Please copy every line from the records below that contains the string "组件角色添加".
=== Supplied data ===
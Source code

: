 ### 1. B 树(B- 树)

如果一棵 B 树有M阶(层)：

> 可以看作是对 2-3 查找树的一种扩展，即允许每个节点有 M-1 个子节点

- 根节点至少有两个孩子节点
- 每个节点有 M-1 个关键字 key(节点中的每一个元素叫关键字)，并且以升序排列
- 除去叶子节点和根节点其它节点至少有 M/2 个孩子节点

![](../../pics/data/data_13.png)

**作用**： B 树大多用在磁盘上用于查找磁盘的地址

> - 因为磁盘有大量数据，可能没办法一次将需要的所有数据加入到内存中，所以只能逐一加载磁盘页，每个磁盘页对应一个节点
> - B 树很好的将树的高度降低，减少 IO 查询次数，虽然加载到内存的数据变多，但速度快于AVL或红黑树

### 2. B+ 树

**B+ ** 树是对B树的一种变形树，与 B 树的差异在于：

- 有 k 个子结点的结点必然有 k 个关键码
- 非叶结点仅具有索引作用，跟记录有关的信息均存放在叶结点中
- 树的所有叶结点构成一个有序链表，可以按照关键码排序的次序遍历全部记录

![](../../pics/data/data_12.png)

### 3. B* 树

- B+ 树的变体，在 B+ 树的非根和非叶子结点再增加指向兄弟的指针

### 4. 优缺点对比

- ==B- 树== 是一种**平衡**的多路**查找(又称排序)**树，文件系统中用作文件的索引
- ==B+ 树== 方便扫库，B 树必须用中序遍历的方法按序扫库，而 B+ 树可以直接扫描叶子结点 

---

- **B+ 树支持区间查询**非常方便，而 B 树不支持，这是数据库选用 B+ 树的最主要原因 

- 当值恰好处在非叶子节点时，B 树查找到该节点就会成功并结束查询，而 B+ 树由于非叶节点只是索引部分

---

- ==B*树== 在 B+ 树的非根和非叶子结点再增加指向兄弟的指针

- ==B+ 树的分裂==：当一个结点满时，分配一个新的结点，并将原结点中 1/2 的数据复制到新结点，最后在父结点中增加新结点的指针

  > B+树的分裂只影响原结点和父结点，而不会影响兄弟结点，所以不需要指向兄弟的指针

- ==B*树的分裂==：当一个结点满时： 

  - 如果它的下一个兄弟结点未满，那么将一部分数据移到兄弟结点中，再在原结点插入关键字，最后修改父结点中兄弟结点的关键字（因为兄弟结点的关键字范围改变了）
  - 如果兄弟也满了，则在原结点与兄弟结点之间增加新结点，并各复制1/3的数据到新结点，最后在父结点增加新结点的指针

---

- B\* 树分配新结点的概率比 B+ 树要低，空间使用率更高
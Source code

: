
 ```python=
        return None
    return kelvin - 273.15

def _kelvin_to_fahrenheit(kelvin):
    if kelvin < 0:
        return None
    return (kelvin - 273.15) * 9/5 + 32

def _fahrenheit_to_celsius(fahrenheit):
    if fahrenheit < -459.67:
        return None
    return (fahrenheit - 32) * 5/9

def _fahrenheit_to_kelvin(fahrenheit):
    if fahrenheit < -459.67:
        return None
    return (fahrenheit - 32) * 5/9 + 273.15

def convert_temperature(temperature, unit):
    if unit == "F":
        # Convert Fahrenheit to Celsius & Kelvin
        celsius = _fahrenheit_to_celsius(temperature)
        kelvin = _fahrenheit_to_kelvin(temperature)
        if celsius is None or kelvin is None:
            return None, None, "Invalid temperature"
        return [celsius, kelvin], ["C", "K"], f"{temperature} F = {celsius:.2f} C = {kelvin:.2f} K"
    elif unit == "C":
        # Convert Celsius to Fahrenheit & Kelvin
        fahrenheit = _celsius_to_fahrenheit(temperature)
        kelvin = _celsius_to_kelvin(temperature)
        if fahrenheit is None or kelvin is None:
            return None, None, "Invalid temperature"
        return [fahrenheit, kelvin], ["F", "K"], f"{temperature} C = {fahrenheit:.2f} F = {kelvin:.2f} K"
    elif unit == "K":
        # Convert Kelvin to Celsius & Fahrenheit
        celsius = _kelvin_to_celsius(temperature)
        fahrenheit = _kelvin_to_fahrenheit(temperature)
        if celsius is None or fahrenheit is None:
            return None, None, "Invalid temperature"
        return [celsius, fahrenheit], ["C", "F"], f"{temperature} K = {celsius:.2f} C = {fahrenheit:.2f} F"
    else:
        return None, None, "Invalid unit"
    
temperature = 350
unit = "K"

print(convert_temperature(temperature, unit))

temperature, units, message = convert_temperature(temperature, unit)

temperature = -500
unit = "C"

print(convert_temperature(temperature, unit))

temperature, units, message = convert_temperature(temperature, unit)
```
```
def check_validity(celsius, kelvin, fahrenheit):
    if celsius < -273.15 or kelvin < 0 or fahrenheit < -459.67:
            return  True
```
===
=== Supplied data ===
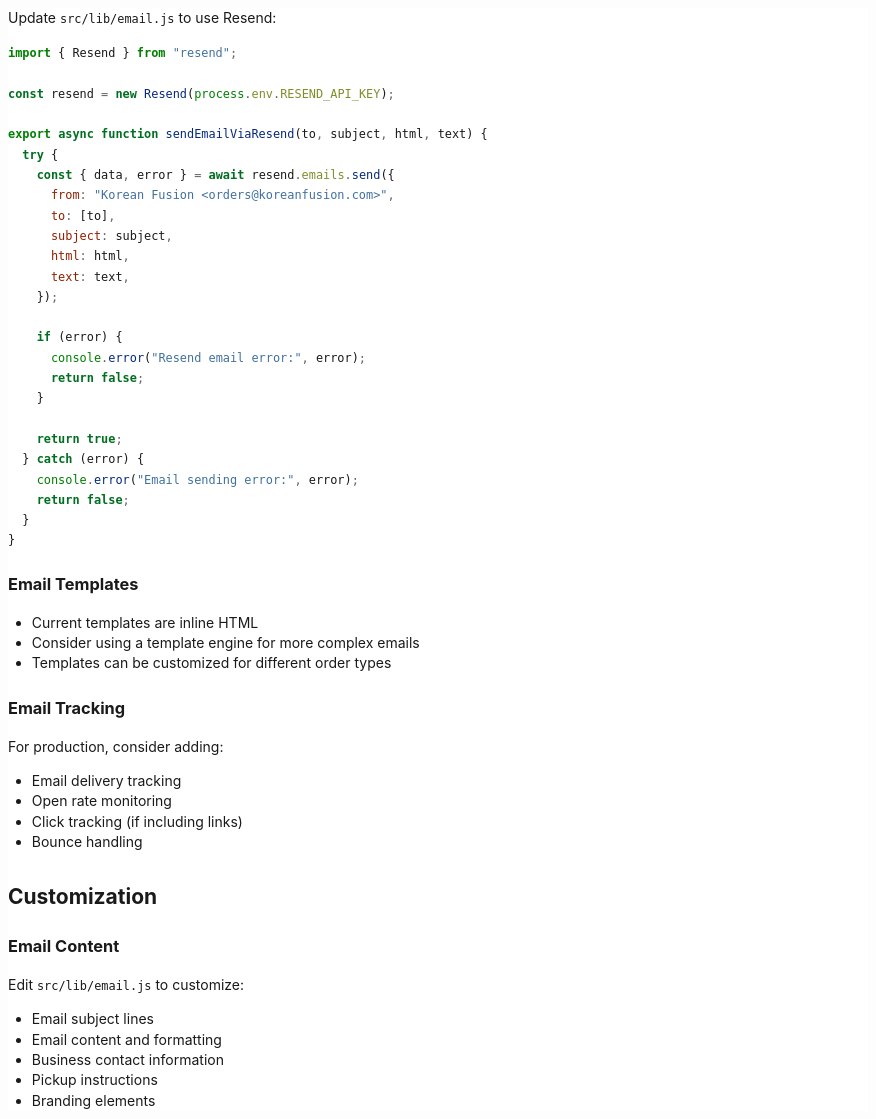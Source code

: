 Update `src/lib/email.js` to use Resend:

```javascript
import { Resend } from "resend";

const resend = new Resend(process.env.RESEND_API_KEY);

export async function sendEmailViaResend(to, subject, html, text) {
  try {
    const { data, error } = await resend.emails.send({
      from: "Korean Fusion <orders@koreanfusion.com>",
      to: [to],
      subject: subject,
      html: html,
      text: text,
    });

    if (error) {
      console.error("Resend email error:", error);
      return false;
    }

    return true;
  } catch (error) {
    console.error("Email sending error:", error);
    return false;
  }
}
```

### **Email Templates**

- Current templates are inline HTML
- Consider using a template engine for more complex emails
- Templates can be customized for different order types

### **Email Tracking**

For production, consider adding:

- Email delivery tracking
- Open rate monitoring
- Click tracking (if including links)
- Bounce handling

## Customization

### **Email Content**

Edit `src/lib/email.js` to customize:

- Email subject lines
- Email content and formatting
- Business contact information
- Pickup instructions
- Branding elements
===
=== Supplied data ===
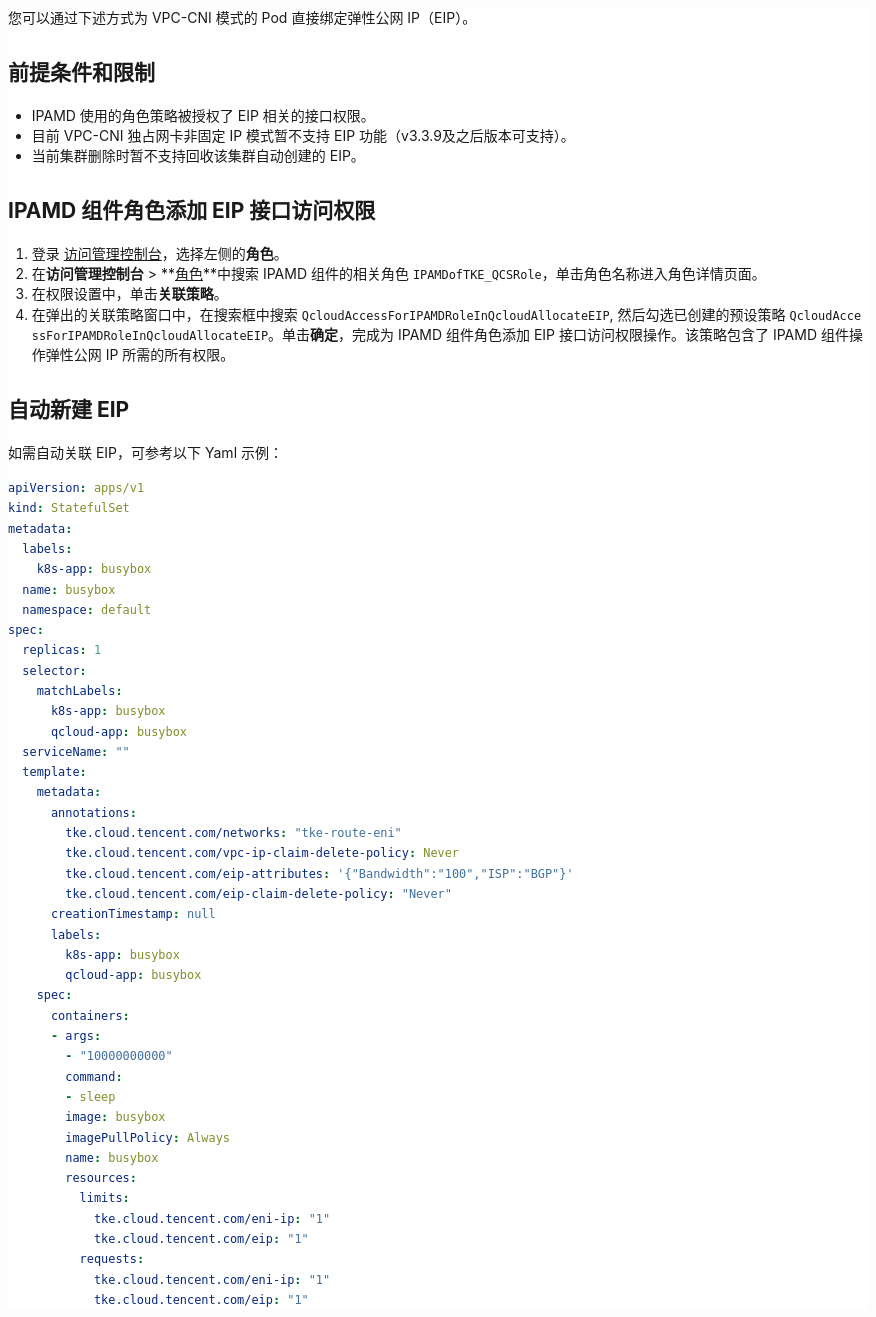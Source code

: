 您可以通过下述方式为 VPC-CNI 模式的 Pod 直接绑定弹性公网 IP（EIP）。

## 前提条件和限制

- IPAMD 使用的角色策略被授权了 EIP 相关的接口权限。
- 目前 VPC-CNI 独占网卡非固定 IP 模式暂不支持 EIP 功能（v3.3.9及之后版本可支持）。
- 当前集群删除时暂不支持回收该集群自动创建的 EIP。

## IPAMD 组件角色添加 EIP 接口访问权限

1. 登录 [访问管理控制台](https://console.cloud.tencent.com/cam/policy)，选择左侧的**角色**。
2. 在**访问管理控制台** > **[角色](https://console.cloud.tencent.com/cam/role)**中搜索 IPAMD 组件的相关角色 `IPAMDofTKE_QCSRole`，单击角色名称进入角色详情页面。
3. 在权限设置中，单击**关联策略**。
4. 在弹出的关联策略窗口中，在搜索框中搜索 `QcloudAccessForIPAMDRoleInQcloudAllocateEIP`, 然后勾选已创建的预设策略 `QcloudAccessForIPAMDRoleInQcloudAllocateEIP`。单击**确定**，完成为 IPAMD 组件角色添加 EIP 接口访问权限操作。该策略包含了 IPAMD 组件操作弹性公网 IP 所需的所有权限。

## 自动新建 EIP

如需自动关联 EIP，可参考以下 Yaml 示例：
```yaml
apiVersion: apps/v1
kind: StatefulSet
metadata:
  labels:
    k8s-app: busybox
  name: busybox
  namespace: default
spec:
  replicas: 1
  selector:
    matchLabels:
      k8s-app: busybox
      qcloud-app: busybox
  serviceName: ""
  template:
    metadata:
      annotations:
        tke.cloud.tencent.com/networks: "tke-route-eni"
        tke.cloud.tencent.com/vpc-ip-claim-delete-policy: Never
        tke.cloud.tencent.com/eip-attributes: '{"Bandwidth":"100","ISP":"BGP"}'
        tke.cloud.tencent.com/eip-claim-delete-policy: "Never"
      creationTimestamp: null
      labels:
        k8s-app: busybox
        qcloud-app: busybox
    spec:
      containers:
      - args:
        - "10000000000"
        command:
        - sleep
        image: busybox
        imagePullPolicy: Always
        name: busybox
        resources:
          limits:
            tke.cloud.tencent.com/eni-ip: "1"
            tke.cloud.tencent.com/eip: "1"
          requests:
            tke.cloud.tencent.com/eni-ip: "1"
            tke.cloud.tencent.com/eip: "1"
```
===
# Task answer:
## IPAMD 组件角色添加 EIP 接口访问权限
4. 在弹出的关联策略窗口中，在搜索框中搜索 `QcloudAccessForIPAMDRoleInQcloudAllocateEIP`, 然后勾选已创建的预设策略 `QcloudAccessForIPAMDRoleInQcloudAllocateEIP`。单击**确定**，完成为 IPAMD 组件角色添加 EIP 接口访问权限操作。该策略包含了 IPAMD 组件操作弹性公网 IP 所需的所有权限。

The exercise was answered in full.